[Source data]
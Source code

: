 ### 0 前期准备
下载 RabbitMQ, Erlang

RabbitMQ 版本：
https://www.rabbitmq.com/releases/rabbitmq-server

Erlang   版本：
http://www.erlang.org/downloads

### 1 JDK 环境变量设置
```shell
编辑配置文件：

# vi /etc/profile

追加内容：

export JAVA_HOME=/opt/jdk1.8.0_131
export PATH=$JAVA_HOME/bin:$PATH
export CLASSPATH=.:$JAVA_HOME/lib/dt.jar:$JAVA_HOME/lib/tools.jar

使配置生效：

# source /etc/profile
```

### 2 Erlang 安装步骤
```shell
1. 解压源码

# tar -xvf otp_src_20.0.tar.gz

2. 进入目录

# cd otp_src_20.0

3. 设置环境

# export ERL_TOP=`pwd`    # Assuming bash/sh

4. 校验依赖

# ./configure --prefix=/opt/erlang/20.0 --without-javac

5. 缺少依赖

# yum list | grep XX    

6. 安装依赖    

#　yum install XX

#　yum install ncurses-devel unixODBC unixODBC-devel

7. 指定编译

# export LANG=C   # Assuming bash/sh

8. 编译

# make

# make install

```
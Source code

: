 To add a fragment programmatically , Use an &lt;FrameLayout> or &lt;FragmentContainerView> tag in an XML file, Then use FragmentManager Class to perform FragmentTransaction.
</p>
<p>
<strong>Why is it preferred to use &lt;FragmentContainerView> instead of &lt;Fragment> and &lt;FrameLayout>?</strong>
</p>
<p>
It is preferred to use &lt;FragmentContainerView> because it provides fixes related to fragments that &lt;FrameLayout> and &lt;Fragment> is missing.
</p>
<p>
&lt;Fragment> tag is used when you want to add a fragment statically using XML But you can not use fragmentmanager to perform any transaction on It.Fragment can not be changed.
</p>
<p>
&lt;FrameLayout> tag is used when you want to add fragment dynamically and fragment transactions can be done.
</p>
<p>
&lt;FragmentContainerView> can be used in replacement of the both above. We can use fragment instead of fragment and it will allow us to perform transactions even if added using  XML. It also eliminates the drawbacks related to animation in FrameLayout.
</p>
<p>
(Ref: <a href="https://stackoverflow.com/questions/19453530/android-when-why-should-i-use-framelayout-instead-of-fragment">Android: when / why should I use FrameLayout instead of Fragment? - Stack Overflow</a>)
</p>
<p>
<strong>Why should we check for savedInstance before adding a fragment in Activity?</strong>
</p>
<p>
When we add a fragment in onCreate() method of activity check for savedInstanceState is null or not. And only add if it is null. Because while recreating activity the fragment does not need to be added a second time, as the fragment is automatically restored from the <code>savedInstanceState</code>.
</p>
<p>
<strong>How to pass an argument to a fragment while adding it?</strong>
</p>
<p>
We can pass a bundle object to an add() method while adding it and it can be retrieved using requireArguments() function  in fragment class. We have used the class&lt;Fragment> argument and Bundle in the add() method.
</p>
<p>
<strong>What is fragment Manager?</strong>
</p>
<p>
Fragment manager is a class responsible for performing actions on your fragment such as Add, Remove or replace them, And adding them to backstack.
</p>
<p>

• Problem description:
What are the lines of the data above that include the string "preferred"? Copy them.

• Exercise result:
<strong>Why is it preferred to use &lt;FragmentContainerView> instead of &lt;Fragment> and &lt;FrameLayout>?</strong>
It is preferred to use &lt;FragmentContainerView> because it provides fixes related to fragments that &lt;FrameLayout> and &lt;Fragment> is missing.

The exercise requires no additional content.